The prospect of the industry is good, and this year, we will pay close attention to the stock and increment. In recent years, the number of newborns in China has been declining continuously. After the outbreak, some couples' plans to prepare for pregnancy were postponed, and the rate of decline further intensified after October 2020. With the decline of the virulence of the virus and the gradual control of the epidemic, the number of newborns is expected to return to around 12 million in 2020. On the other hand, the rising per capita consumption of milk powder in all stages, especially the per capita consumption of milk powder in the third stage, will boost the overall scale of the infant powder blending market. In terms of the competition pattern, affected by the disorderly price of goods, the price of some competitors has been volatile recently, while the company adheres to cost-effective products and streamlined channel model, always stably controls the price, protects the interests of the channel, and the market share is expected to benefit from the price war. On the other hand, the company's long-term accumulated R & D system and excellent product quality will also make its own products break out under the rising tide of domestic milk powder and the re-registration of the new GB.

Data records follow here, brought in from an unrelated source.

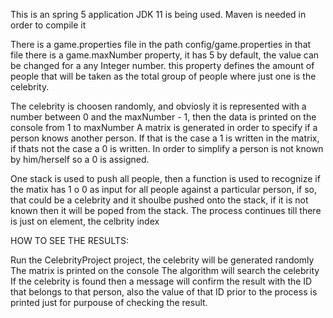 This is an spring 5 application JDK 11 is being used. 
Maven is needed in order to compile it

There is a game.properties file in the path config/game.properties 
in that file there is a game.maxNumber property, it has 5 by default, the value can be changed for a any Integer number.
this property defines the amount of people that will be taken as the total group of people where just one is the celebrity.

The celebrity is choosen randomly, and obviosly it is represented with a number between 0 and the maxNumber - 1, then the data 
is printed on the console from 1 to maxNumber
A matrix is generated in order to specify if a person knows another person. If that is the case a 1 is written in the matrix, 
if thats not the case a 0 is written. In order to simplify a person is not known by him/herself so a 0 is assigned.

One stack is used to push all people, then a function is used to recognize if the matix has 1 o 0 as input for all people 
against a particular person, if so, that could be a celebrity and it shoulbe pushed onto the stack, if it is not known then it
will be poped from the stack. The process continues till there is just on element, the celbrity index

HOW TO SEE THE RESULTS:

Run the CelebrityProject project, the celebrity will be generated randomly
The matrix is printed on the console
The algorithm will search the celebrity
If the celebrity is found then a message will confirm the result with the ID that belongs to that person, also the value of 
that ID prior to the process is printed just for purpouse of checking the result.



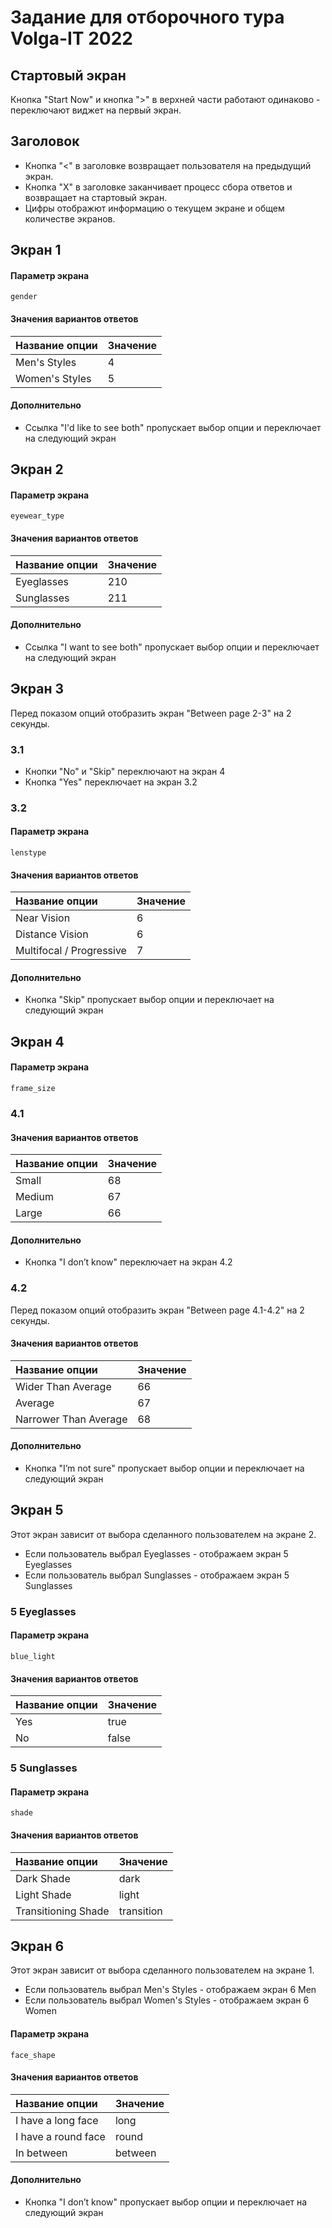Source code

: # Задание для отборочного тура Volga-IT 2022

## Стартовый экран
Кнопка "Start Now" и кнопка ">" в верхней части работают одинаково - переключают виджет на первый экран.

## Заголовок
 - Кнопка "<" в заголовке возвращает пользователя на предыдущий экран.
 - Кнопка "X" в заголовке заканчивает процесс сбора ответов и возвращает на стартовый экран.
 - Цифры отображют информацию о текущем экране и общем количестве экранов.

## Экран 1
#### Параметр экрана
`gender`
#### Значения вариантов ответов
| Название опции | Значение |
| :------------- | :------- |
| Men's Styles   | 4        |
| Women's Styles | 5        |
#### Дополнительно
 - Ссылка "I'd like to see both" пропускает выбор опции и переключает на следующий экран

## Экран 2
#### Параметр экрана
`eyewear_type`
#### Значения вариантов ответов
| Название опции | Значение |
| :------------- | :------- |
| Eyeglasses     | 210      |
| Sunglasses     | 211      |
#### Дополнительно
 - Ссылка "I want to see both" пропускает выбор опции и переключает на следующий экран

## Экран 3
Перед показом опций отобразить экран "Between page 2-3" на 2 секунды.

### 3.1
- Кнопки "No" и "Skip" переключают на экран 4
- Кнопка "Yes" переключает на экран 3.2

### 3.2
#### Параметр экрана
`lenstype`
#### Значения вариантов ответов
| Название опции           | Значение |
| :----------------------- | :------- |
| Near Vision              | 6        |
| Distance Vision          | 6        |
| Multifocal / Progressive | 7        |
#### Дополнительно
 - Кнопка "Skip" пропускает выбор опции и переключает на следующий экран
## Экран 4
#### Параметр экрана
`frame_size`
### 4.1
#### Значения вариантов ответов
| Название опции | Значение |
| :------------- | :------- |
| Small          | 68       |
| Medium         | 67       |
| Large          | 66       |
#### Дополнительно
- Кнопка "I don’t know" переключает на экран 4.2
### 4.2
Перед показом опций отобразить экран "Between page 4.1-4.2" на 2 секунды.
#### Значения вариантов ответов
| Название опции        | Значение |
| :-------------------- | :------- |
| Wider Than Average    | 66       |
| Average               | 67       |
| Narrower Than Average | 68       |
#### Дополнительно
 - Кнопка "I’m not sure" пропускает выбор опции и переключает на следующий экран

## Экран 5
Этот экран зависит от выбора сделанного пользователем на экране 2.
- Если пользователь выбрал Eyeglasses - отображаем экран 5 Eyeglasses
- Если пользователь выбрал Sunglasses - отображаем экран 5 Sunglasses

### 5 Eyeglasses
#### Параметр экрана
`blue_light`
#### Значения вариантов ответов
| Название опции | Значение |
| :------------- | :------- |
| Yes            | true     |
| No             | false    |

### 5 Sunglasses
#### Параметр экрана
`shade`
#### Значения вариантов ответов
| Название опции      | Значение   |
| :------------------ | :--------- |
| Dark Shade          | dark       |
| Light Shade         | light      |
| Transitioning Shade | transition |

## Экран 6
Этот экран зависит от выбора сделанного пользователем на экране 1.
- Если пользователь выбрал Men's Styles - отображаем экран 6 Men
- Если пользователь выбрал Women's Styles - отображаем экран 6 Women

#### Параметр экрана
`face_shape`
#### Значения вариантов ответов
| Название опции      | Значение |
| :------------------ | :------- |
| I have a long face  | long     |
| I have a round face | round    |
| In between          | between  |

#### Дополнительно
 - Кнопка "I don’t know" пропускает выбор опции и переключает на следующий экран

In 2022, the company will start from three major aspects to promote stock and incremental business. First of all, the company will continue to strengthen the basic plate of milk powder in traditional channels and increase the sales of original categories (such as the Aijia series). Secondly, the company will vigorously promote the sales of the new product Ke Ruixin in the direct supply channel and Jingai's sales in the online channel. Ke Ruixin, as the company's innovative work to solve the difficult problem of baby digestion and absorption, integrates probiotics, probiotics, OPO and hydrolyzed protein into one, dedicated to offline channels, with a very high performance-to-price ratio (retail price is about 300yuan). Jing'ai was out of stock in the first half of last year, and sales are expected to rise this year when the goods are full. Finally, the company actively uses the spare capacity to negotiate OBM, ODM and OEM projects with major customers to boost revenue and profits.

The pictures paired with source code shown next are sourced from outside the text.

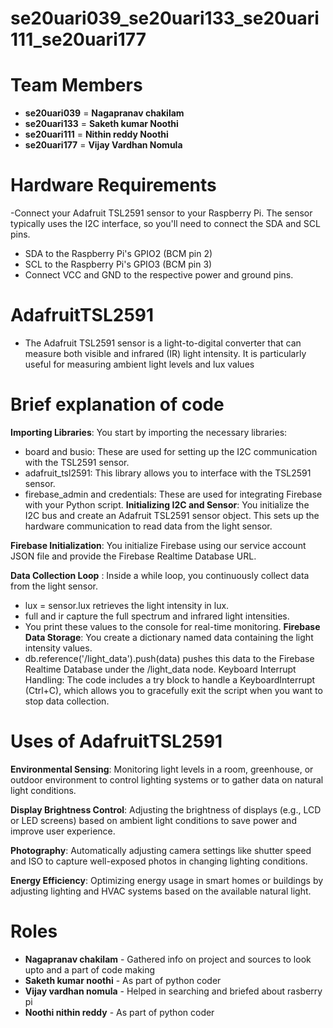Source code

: # se20uari039_se20uari133_se20uari111_se20uari177

# Team Members

- **se20uari039** = **Nagapranav chakilam**
- **se20uari133** = **Saketh kumar Noothi**
- **se20uari111** = **Nithin reddy Noothi**
- **se20uari177** = **Vijay Vardhan Nomula**

# Hardware Requirements

-Connect your Adafruit TSL2591 sensor to your Raspberry Pi. The sensor typically uses the I2C interface, so you'll need to connect the SDA and SCL pins.

- SDA to the Raspberry Pi's GPIO2 (BCM pin 2)
- SCL to the Raspberry Pi's GPIO3 (BCM pin 3)
- Connect VCC and GND to the respective power and ground pins.

# AdafruitTSL2591

- The Adafruit TSL2591 sensor is a light-to-digital converter that can measure both visible and infrared (IR) light intensity. It is particularly useful for measuring ambient light levels and lux values

# Brief explanation of code

**Importing Libraries**: You start by importing the necessary libraries:

- board and busio: These are used for setting up the I2C communication with the TSL2591 sensor.
- adafruit_tsl2591: This library allows you to interface with the TSL2591 sensor.
- firebase_admin and credentials: These are used for integrating Firebase with your Python script.
  **Initializing I2C and Sensor**: You initialize the I2C bus and create an Adafruit TSL2591 sensor object. This sets up the hardware communication to read data from the light sensor.

**Firebase Initialization**: You initialize Firebase using our service account JSON file and provide the Firebase Realtime Database URL.

**Data Collection Loop** : Inside a while loop, you continuously collect data from the light sensor.

- lux = sensor.lux retrieves the light intensity in lux.
- full and ir capture the full spectrum and infrared light intensities.
- You print these values to the console for real-time monitoring.
**Firebase Data Storage**: You create a dictionary named data containing the light intensity values.
- db.reference('/light_data').push(data) pushes this data to the Firebase Realtime Database under the /light_data node.
  Keyboard Interrupt Handling: The code includes a try block to handle a KeyboardInterrupt (Ctrl+C), which allows you to gracefully exit the script when you want to stop data collection.

# Uses of AdafruitTSL2591

**Environmental Sensing**: Monitoring light levels in a room, greenhouse, or outdoor environment to control lighting systems or to gather data on natural light conditions.

**Display Brightness Control**: Adjusting the brightness of displays (e.g., LCD or LED screens) based on ambient light conditions to save power and improve user experience.

**Photography**: Automatically adjusting camera settings like shutter speed and ISO to capture well-exposed photos in changing lighting conditions.

**Energy Efficiency**: Optimizing energy usage in smart homes or buildings by adjusting lighting and HVAC systems based on the available natural light.

# Roles
- **Nagapranav chakilam** - Gathered info on project and sources to look upto and a part of code making
- **Saketh kumar noothi** - As part of python coder
- **Vijay vardhan nomula** - Helped in searching and briefed about rasberry pi 
- **Noothi nithin reddy** -  As part of python coder
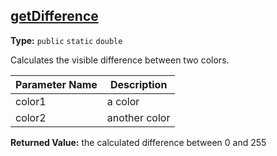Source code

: ## [getDifference](../app/src/main/java/com/james/status/utils/ColorUtils.java#L230)

**Type:** `public` `static` `double`

Calculates the visible difference between two colors. 



|Parameter Name|Description|
|-----|-----|
|color1|a color|
|color2|another color|

**Returned Value:** the calculated difference between 0 and 255  


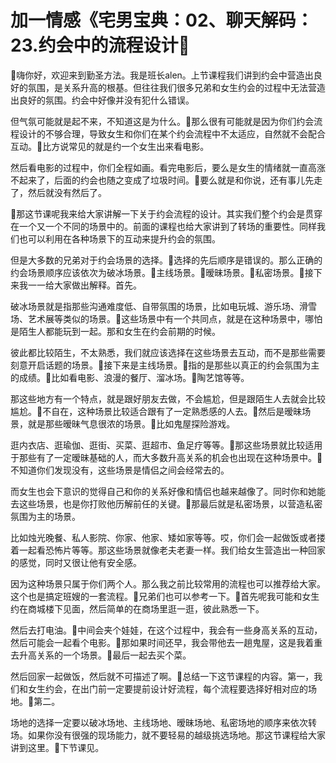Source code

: # 加一情感《宅男宝典：02、聊天解码：23.约会中的流程设计

🎼嗨你好，欢迎来到勤圣方法。我是班长alen。上节课程我们讲到约会中营造出良好的氛围，是关系升高的根基。但往往我们很多兄弟和女生约会的过程中无法营造出良好的氛围。约会中好像并没有犯什么错误。

但气氛可能就是起不来，不知道这是为什么。🎼那么很有可能就是因为你们约会流程设计的不够合理，导致女生和你们在某个约会流程中不太适应，自然就不会配合互动。🎼比方说常见的就是约一个女生出来看电影。

然后看电影的过程中，你们全程如画。看完电影后，要么是女生的情绪就一直高涨不起来了，后面的约会也随之变成了垃圾时间。🎼要么就是和你说，还有事儿先走了，然后就没有然后了。

🎼那这节课呢我来给大家讲解一下关于约会流程的设计。其实我们整个约会是贯穿在一个又一个不同的场景中的。前面的课程也给大家讲到了转场的重要性。同样我们也可以利用在各种场景下的互动来提升约会的氛围。

但是大多数的兄弟对于约会场景的选择。🎼选择的先后顺序是错误的。那么正确的约会场景顺序应该依次为破冰场景。🎼主线场景。🎼暧昧场景。🎼私密场景。🎼接下来我一一给大家做出解释。首先。

破冰场景就是指那些沟通难度低、自带氛围的场景，比如电玩城、游乐场、滑雪场、艺术展等类似的场景。🎼这些场景中有一个共同点，就是在这种场景中，哪怕是陌生人都能玩到一起。那和女生在约会前期的时候。

彼此都比较陌生，不太熟悉，我们就应该选择在这些场景去互动，而不是那些需要刻意开启话题的场景。🎼接下来是主线场景。🎼指的是那些以真正的约会氛围为主的成绩。🎼比如看电影、浪漫的餐厅、溜冰场。🎼陶艺馆等等。

那这些地方有一个特点，就是跟好朋友去做，不会尴尬，但是跟陌生人去就会比较尴尬。🎼不自在，这种场景比较适合跟有了一定熟悉感的人去。🎼然后是暧昧场景，就是那些暧昧气息很浓的场景。🎼比如鬼屋探险游戏。

逛内衣店、逛瑜伽、逛街、买菜、逛超市、鱼足疗等等。🎼那这些场景就比较适用于那些有了一定暧昧基础的人，而大多数升高关系的机会也出现在这种场景中。🎼不知道你们发现没有，这些场景是情侣之间会经常去的。

而女生也会下意识的觉得自己和你的关系好像和情侣也越来越像了。同时你和她能去这些场景，也是你打败他历解前任的关键。🎼那最后就是私密场景，以营造私密氛围为主的场景。

比如烛光晚餐、私人影院、你家、他家、矮如家等等。哎，你们会一起做饭或者搂着一起看恐怖片等等。那这些场景就像老夫老妻一样。我们给女生营造出一种回家的感觉，同时又很让他有安全感。

因为这种场景只属于你们两个人。那么我之前比较常用的流程也可以推荐给大家。这个也是搞定班嫂的一套流程。🎼兄弟们也可以参考一下。🎼首先呢我可能和女生约在商城楼下见面，然后简单的在商场里逛一逛，彼此熟悉一下。

然后去打电油。🎼中间会夹个娃娃，在这个过程中，我会有一些身高关系的互动，然后可能会一起看个电影。🎼那如果时间还早，我会带他去一趟鬼屋，这是我着重去升高关系的一个场景。🎼最后一起去买个菜。

然后回家一起做饭，然后就不可描述了啊。🎼总结一下这节课程的内容。第一，我们和女生约会，在出门前一定要提前设计好流程，每个流程要选择好相对应的场地。🎼第二。

场地的选择一定要以破冰场地、主线场地、暧昧场地、私密场地的顺序来依次转场。如果你没有很强的现场能力，就不要轻易的越级挑选场地。那这节课程给大家讲到这里。🎼下节课见。

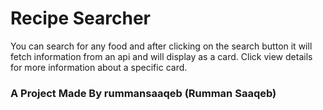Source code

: # Recipe Searcher 

You can search for any food and after clicking on the search button it will fetch information from an api and will display as a card. Click view details for more information about a specific card.

### A Project Made By rummansaaqeb (Rumman Saaqeb)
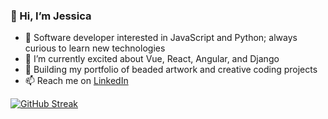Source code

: ### 👋 Hi, I’m Jessica
- 👀  Software developer interested in JavaScript and Python; always curious to learn new technologies
- 🌱  I’m currently excited about Vue, React, Angular, and Django
- 💞️  Building my portfolio of beaded artwork and creative coding projects
- 📫  Reach me on <a href="https://www.linkedin.com/in/jessicakincaid" target="_blank">LinkedIn</a>

[![GitHub Streak](https://streak-stats.demolab.com/?user=j-kincaid&theme=dark)](https://git.io/streak-stats)

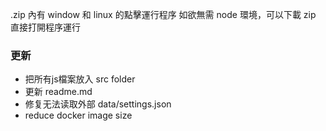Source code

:  .zip 內有 window 和 linux 的點擊運行程序
如欲無需 node 環境，可以下載 zip 直接打開程序運行

### 更新

- 把所有js檔案放入 src folder
- 更新 readme.md
- 修复无法读取外部 data/settings.json
- reduce docker image size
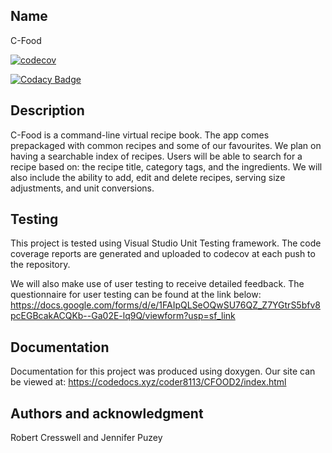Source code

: ## Name
C-Food

[![codecov](https://codecov.io/github/coder8113/CFOOD2/graph/badge.svg?token=ZILMEL7W6Q)](https://codecov.io/github/coder8113/CFOOD2)

[![Codacy Badge](https://app.codacy.com/project/badge/Grade/5622b90dd25e4474a28dd4132e6700cf)](https://app.codacy.com/gh/coder8113/CFOOD2/dashboard?utm_source=gh&utm_medium=referral&utm_content=&utm_campaign=Badge_grade)




## Description
C-Food is a command-line virtual recipe book. The app comes prepackaged with common recipes and some of our favourites. We plan on having a searchable index of recipes. 
Users will be able to search for a recipe based on: the recipe title, category tags, and the ingredients. We will also include the ability to add, edit and delete recipes, 
serving size adjustments, and unit conversions.

## Testing
This project is tested using Visual Studio Unit Testing framework. The code coverage reports are generated and uploaded to codecov at each push to the repository.

We will also make use of user testing to receive detailed feedback. The questionnaire for user testing can be found at the link below:
https://docs.google.com/forms/d/e/1FAIpQLSeOQwSU76QZ_Z7YGtrS5bfv8pcEGBcakACQKb--Ga02E-lq9Q/viewform?usp=sf_link

## Documentation
Documentation for this project was produced using doxygen. Our site can be viewed at: https://codedocs.xyz/coder8113/CFOOD2/index.html

## Authors and acknowledgment
Robert Cresswell and Jennifer Puzey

The company is expected to regain its strength. The company was previously caught in adjustment, mainly due to the long-term absence of the founder, resulting in a lack of internal management, reflecting problems at the channel end. After the return of the founder, learn from the previous lessons, the product side focuses on product quality and performance-to-price ratio; the channel side shortens the channel chain to strengthen channel control through digital intelligence; and the production side actively makes use of surplus capacity to cooperate. From the industry point of view, the number of newborns is affected by the epidemic in the short term, but is expected to recover in the medium term; high-end milk powder competition is fierce and some competitors' prices are chaotic; domestic milk powder is on the rise and the new GB secondary registration will further clear small manufacturers. Combined with the above factors, we believe that the company is expected to reverse from the trough and return to the forefront of the industry.

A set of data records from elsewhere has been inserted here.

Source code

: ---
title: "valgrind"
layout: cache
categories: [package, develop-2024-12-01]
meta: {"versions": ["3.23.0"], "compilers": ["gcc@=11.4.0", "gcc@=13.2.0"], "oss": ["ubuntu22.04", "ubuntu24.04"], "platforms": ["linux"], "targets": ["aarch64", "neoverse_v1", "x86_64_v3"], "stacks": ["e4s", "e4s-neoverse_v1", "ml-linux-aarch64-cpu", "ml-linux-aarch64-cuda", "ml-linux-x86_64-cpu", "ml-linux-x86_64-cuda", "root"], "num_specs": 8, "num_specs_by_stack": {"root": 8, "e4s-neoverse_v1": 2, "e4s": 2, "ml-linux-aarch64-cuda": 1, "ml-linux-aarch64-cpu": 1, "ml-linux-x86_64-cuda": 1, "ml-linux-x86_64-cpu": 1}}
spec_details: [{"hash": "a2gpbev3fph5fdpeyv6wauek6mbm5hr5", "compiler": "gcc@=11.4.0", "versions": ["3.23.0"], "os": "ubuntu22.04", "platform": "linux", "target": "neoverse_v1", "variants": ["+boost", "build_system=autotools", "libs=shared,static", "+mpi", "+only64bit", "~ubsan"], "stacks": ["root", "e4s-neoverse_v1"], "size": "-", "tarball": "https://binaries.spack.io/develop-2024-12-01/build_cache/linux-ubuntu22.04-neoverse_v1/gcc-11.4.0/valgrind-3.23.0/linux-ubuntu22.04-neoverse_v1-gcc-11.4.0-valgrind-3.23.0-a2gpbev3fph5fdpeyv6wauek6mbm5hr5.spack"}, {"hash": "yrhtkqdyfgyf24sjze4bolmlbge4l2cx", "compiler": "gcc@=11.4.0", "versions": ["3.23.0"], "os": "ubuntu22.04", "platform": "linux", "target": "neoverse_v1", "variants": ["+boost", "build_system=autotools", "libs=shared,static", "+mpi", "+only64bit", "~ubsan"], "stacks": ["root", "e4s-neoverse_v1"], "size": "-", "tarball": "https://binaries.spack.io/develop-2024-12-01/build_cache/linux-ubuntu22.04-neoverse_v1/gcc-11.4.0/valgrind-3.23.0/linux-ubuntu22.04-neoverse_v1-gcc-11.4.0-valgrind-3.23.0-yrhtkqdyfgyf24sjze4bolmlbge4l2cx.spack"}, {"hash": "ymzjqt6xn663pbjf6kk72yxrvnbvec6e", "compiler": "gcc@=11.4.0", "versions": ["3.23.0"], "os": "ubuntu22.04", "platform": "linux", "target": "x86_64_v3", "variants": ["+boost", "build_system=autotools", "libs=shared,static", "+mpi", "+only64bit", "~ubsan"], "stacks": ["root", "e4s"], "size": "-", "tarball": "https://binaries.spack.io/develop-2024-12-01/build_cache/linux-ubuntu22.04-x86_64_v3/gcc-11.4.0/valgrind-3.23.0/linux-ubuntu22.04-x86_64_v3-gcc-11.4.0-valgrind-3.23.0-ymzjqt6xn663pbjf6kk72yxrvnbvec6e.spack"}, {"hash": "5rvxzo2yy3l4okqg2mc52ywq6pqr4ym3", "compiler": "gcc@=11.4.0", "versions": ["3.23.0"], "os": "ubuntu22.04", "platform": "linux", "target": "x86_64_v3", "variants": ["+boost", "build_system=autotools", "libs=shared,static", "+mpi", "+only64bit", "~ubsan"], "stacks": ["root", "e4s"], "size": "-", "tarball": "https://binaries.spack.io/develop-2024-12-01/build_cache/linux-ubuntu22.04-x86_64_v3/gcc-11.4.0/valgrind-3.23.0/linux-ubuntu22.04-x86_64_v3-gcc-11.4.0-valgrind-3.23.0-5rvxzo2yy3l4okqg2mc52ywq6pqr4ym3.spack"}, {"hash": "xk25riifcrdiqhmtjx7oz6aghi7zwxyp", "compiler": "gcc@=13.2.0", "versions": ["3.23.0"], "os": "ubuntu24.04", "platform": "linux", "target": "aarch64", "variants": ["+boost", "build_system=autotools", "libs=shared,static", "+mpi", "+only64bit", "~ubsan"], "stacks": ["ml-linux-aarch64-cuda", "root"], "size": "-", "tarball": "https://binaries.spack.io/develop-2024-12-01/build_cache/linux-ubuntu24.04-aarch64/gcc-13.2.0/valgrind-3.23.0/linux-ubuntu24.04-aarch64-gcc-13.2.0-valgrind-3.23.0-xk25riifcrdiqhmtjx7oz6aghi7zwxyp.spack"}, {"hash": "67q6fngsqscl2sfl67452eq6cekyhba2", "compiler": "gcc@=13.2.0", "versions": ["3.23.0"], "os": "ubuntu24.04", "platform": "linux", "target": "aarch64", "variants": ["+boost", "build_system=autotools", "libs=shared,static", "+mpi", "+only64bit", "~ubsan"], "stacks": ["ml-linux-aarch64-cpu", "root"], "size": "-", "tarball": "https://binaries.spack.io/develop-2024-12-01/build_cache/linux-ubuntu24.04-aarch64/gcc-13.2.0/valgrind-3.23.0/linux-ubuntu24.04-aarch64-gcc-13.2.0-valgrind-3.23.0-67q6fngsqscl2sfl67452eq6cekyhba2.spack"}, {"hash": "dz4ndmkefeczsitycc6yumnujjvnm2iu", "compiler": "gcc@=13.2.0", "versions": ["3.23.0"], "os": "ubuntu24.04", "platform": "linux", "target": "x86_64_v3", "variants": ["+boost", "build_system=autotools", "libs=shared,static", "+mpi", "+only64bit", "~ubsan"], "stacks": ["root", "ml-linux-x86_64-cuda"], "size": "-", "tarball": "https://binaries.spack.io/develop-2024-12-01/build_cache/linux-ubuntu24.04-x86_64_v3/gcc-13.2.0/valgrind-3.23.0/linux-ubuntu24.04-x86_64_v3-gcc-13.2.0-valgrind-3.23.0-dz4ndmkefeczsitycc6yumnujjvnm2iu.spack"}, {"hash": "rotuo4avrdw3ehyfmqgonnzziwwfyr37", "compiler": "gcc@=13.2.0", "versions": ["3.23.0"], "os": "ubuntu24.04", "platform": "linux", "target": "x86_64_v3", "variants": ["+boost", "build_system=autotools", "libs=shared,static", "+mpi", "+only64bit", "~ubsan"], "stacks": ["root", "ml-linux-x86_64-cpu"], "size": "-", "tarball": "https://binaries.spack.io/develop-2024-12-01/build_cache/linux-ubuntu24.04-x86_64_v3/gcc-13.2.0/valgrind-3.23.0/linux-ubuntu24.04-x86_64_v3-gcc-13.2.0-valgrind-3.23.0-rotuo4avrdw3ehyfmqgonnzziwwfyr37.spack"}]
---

Profit forecast and company rating: the downward space is limited and the upward space is predictable. In 2022, the company will strengthen the basic market in the traditional channel, push Ke Ruixin in the direct supply channel, replenish Jing'ai in the online channel, and harvest orders in the major customer channel, with a clear reversal trend and greater profit flexibility. We estimate that the EPS for 2021-2023 will be 0.07, 0.15, 0.23 yuan, with a growth rate of 125%, 105%, 49%.

At present, the company's stock price and PB are at the bottom of the historical range, and the downward space is limited. We maintain the target share price of 7.9 yuan and maintain the "buy" rating.

Risk factors: food safety problems, intensified competition in the industry.

The translation is provided by third-party software.